PROVIDED DATA:
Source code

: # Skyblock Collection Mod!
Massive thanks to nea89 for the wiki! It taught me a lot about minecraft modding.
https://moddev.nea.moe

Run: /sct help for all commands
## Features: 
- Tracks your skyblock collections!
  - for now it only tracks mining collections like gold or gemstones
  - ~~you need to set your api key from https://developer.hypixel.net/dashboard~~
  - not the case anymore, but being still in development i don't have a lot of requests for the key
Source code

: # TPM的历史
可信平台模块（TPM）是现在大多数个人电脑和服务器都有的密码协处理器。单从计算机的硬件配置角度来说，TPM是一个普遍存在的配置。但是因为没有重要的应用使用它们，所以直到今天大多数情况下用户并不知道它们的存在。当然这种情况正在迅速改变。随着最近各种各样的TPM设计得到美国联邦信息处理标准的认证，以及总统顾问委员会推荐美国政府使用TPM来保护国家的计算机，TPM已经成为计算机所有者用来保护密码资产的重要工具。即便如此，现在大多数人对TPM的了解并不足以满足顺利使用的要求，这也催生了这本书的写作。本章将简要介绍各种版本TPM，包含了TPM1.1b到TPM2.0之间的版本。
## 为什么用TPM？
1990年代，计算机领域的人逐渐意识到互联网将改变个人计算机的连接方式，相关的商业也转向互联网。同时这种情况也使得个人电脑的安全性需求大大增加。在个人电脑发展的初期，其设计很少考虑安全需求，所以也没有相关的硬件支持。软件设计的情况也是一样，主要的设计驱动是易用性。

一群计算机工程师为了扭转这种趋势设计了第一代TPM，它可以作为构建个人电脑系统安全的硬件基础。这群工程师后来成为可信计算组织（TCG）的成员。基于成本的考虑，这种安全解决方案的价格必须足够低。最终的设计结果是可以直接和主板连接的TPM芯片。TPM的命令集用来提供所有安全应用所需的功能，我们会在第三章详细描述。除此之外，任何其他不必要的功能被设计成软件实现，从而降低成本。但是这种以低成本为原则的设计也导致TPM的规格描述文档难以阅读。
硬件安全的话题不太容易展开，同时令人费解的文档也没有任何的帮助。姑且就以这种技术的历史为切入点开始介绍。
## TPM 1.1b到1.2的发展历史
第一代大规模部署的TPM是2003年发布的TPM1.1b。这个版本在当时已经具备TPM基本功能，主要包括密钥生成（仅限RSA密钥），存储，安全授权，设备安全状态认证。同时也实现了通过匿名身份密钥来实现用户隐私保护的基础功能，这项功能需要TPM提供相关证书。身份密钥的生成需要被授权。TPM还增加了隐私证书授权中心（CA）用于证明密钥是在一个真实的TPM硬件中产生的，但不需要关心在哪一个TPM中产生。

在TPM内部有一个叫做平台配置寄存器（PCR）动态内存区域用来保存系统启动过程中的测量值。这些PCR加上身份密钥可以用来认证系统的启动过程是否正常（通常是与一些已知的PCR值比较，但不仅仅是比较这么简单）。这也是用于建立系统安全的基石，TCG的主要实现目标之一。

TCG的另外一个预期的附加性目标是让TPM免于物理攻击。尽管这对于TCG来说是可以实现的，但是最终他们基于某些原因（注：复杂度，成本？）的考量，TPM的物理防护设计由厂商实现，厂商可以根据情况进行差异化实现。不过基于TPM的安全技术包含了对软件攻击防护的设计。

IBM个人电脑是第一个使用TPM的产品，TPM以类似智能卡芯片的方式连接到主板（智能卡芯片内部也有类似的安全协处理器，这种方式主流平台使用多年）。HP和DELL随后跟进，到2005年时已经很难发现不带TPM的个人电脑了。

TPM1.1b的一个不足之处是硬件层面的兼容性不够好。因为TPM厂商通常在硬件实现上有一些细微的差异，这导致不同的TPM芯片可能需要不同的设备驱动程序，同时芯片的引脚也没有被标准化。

TASK TO CARRY OUT:
From the top of the material above, print every line exactly, ending with the line that holds "在TPM内部有一个叫做平台配".

RESPONSE TO THE EXERCISE:
Source code

: # Skyblock Collection Mod!
Massive thanks to nea89 for the wiki! It taught me a lot about minecraft modding.
https://moddev.nea.moe

Run: /sct help for all commands
## Features: 
- Tracks your skyblock collections!
  - for now it only tracks mining collections like gold or gemstones
  - ~~you need to set your api key from https://developer.hypixel.net/dashboard~~
  - not the case anymore, but being still in development i don't have a lot of requests for the key
Source code

: # TPM的历史
可信平台模块（TPM）是现在大多数个人电脑和服务器都有的密码协处理器。单从计算机的硬件配置角度来说，TPM是一个普遍存在的配置。但是因为没有重要的应用使用它们，所以直到今天大多数情况下用户并不知道它们的存在。当然这种情况正在迅速改变。随着最近各种各样的TPM设计得到美国联邦信息处理标准的认证，以及总统顾问委员会推荐美国政府使用TPM来保护国家的计算机，TPM已经成为计算机所有者用来保护密码资产的重要工具。即便如此，现在大多数人对TPM的了解并不足以满足顺利使用的要求，这也催生了这本书的写作。本章将简要介绍各种版本TPM，包含了TPM1.1b到TPM2.0之间的版本。
## 为什么用TPM？
1990年代，计算机领域的人逐渐意识到互联网将改变个人计算机的连接方式，相关的商业也转向互联网。同时这种情况也使得个人电脑的安全性需求大大增加。在个人电脑发展的初期，其设计很少考虑安全需求，所以也没有相关的硬件支持。软件设计的情况也是一样，主要的设计驱动是易用性。

一群计算机工程师为了扭转这种趋势设计了第一代TPM，它可以作为构建个人电脑系统安全的硬件基础。这群工程师后来成为可信计算组织（TCG）的成员。基于成本的考虑，这种安全解决方案的价格必须足够低。最终的设计结果是可以直接和主板连接的TPM芯片。TPM的命令集用来提供所有安全应用所需的功能，我们会在第三章详细描述。除此之外，任何其他不必要的功能被设计成软件实现，从而降低成本。但是这种以低成本为原则的设计也导致TPM的规格描述文档难以阅读。
硬件安全的话题不太容易展开，同时令人费解的文档也没有任何的帮助。姑且就以这种技术的历史为切入点开始介绍。
## TPM 1.1b到1.2的发展历史
第一代大规模部署的TPM是2003年发布的TPM1.1b。这个版本在当时已经具备TPM基本功能，主要包括密钥生成（仅限RSA密钥），存储，安全授权，设备安全状态认证。同时也实现了通过匿名身份密钥来实现用户隐私保护的基础功能，这项功能需要TPM提供相关证书。身份密钥的生成需要被授权。TPM还增加了隐私证书授权中心（CA）用于证明密钥是在一个真实的TPM硬件中产生的，但不需要关心在哪一个TPM中产生。

在TPM内部有一个叫做平台配置寄存器（PCR）动态内存区域用来保存系统启动过程中的测量值。这些PCR加上身份密钥可以用来认证系统的启动过程是否正常（通常是与一些已知的PCR值比较，但不仅仅是比较这么简单）。这也是用于建立系统安全的基石，TCG的主要实现目标之一。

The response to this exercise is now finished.